Segment Start: EXERCISE INPUT

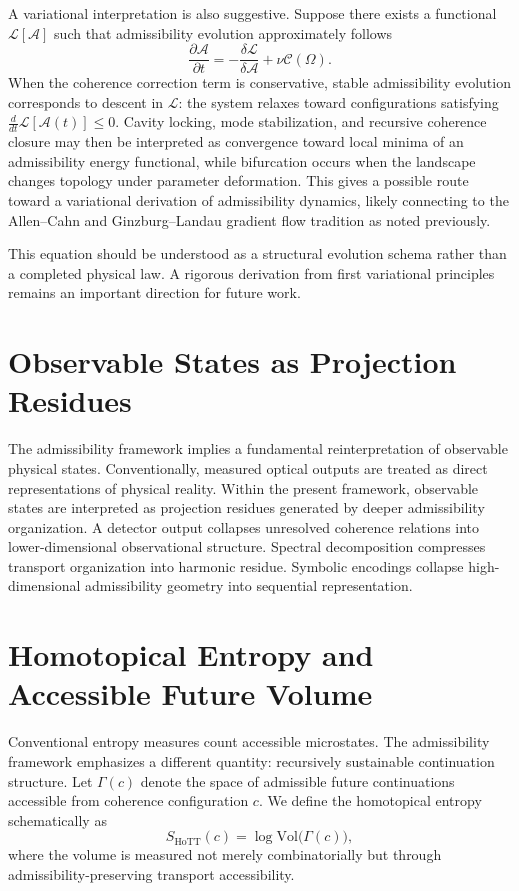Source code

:\documentclass[11pt,openany]{book}
\theoremstyle{definition}
\theoremstyle{plain}
\newcommand{\Afield}{\mathcal{A}}
\newcommand{\Cfield}{\mathcal{C}}
\begin{document}
A variational interpretation is also suggestive. Suppose there exists a functional $\mathcal{L}[\Afield]$ such that admissibility evolution approximately follows
\[
\frac{\partial \Afield}{\partial t}
=
-\frac{\delta \mathcal{L}}{\delta \Afield}
+
\nu\Cfield(\Omega).
\]
When the coherence correction term is conservative, stable admissibility evolution corresponds to descent in $\mathcal{L}$: the system relaxes toward configurations satisfying $\frac{d}{dt}\mathcal{L}[\Afield(t)] \leq 0$. Cavity locking, mode stabilization, and recursive coherence closure may then be interpreted as convergence toward local minima of an admissibility energy functional, while bifurcation occurs when the landscape changes topology under parameter deformation. This gives a possible route toward a variational derivation of admissibility dynamics, likely connecting to the Allen--Cahn and Ginzburg--Landau gradient flow tradition as noted previously.

This equation should be understood as a structural evolution schema rather than a completed physical law. A rigorous derivation from first variational principles remains an important direction for future work.

\section{Observable States as Projection Residues}

The admissibility framework implies a fundamental reinterpretation of observable physical states. Conventionally, measured optical outputs are treated as direct representations of physical reality. Within the present framework, observable states are interpreted as projection residues generated by deeper admissibility organization. A detector output collapses unresolved coherence relations into lower-dimensional observational structure. Spectral decomposition compresses transport organization into harmonic residue. Symbolic encodings collapse high-dimensional admissibility geometry into sequential representation.

\section{Homotopical Entropy and Accessible Future Volume}

Conventional entropy measures count accessible microstates. The admissibility framework emphasizes a different quantity: recursively sustainable continuation structure. Let $\Gamma(c)$ denote the space of admissible future continuations accessible from coherence configuration $c$. We define the homotopical entropy schematically as
\[
S_{\mathrm{HoTT}}(c) = \log \mathrm{Vol}\bigl(\Gamma(c)\bigr),
\]
where the volume is measured not merely combinatorially but through admissibility-preserving transport accessibility.
\end{document}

Segment End: EXERCISE INPUT

▶ [ABOUT THIS TASK] Apart from the images, print all the material above exactly as given.

▶ [EXERCISE RESPONSE]
Source code

:\documentclass[11pt,openany]{book}
\theoremstyle{definition}
\theoremstyle{plain}
\newcommand{\Afield}{\mathcal{A}}
\newcommand{\Cfield}{\mathcal{C}}
\begin{document}
A variational interpretation is also suggestive. Suppose there exists a functional $\mathcal{L}[\Afield]$ such that admissibility evolution approximately follows
\[
\frac{\partial \Afield}{\partial t}
=
-\frac{\delta \mathcal{L}}{\delta \Afield}
+
\nu\Cfield(\Omega).
\]
When the coherence correction term is conservative, stable admissibility evolution corresponds to descent in $\mathcal{L}$: the system relaxes toward configurations satisfying $\frac{d}{dt}\mathcal{L}[\Afield(t)] \leq 0$. Cavity locking, mode stabilization, and recursive coherence closure may then be interpreted as convergence toward local minima of an admissibility energy functional, while bifurcation occurs when the landscape changes topology under parameter deformation. This gives a possible route toward a variational derivation of admissibility dynamics, likely connecting to the Allen--Cahn and Ginzburg--Landau gradient flow tradition as noted previously.

This equation should be understood as a structural evolution schema rather than a completed physical law. A rigorous derivation from first variational principles remains an important direction for future work.

\section{Observable States as Projection Residues}

The admissibility framework implies a fundamental reinterpretation of observable physical states. Conventionally, measured optical outputs are treated as direct representations of physical reality. Within the present framework, observable states are interpreted as projection residues generated by deeper admissibility organization. A detector output collapses unresolved coherence relations into lower-dimensional observational structure. Spectral decomposition compresses transport organization into harmonic residue. Symbolic encodings collapse high-dimensional admissibility geometry into sequential representation.

\section{Homotopical Entropy and Accessible Future Volume}

Conventional entropy measures count accessible microstates. The admissibility framework emphasizes a different quantity: recursively sustainable continuation structure. Let $\Gamma(c)$ denote the space of admissible future continuations accessible from coherence configuration $c$. We define the homotopical entropy schematically as
\[
S_{\mathrm{HoTT}}(c) = \log \mathrm{Vol}\bigl(\Gamma(c)\bigr),
\]
where the volume is measured not merely combinatorially but through admissibility-preserving transport accessibility.
\end{document}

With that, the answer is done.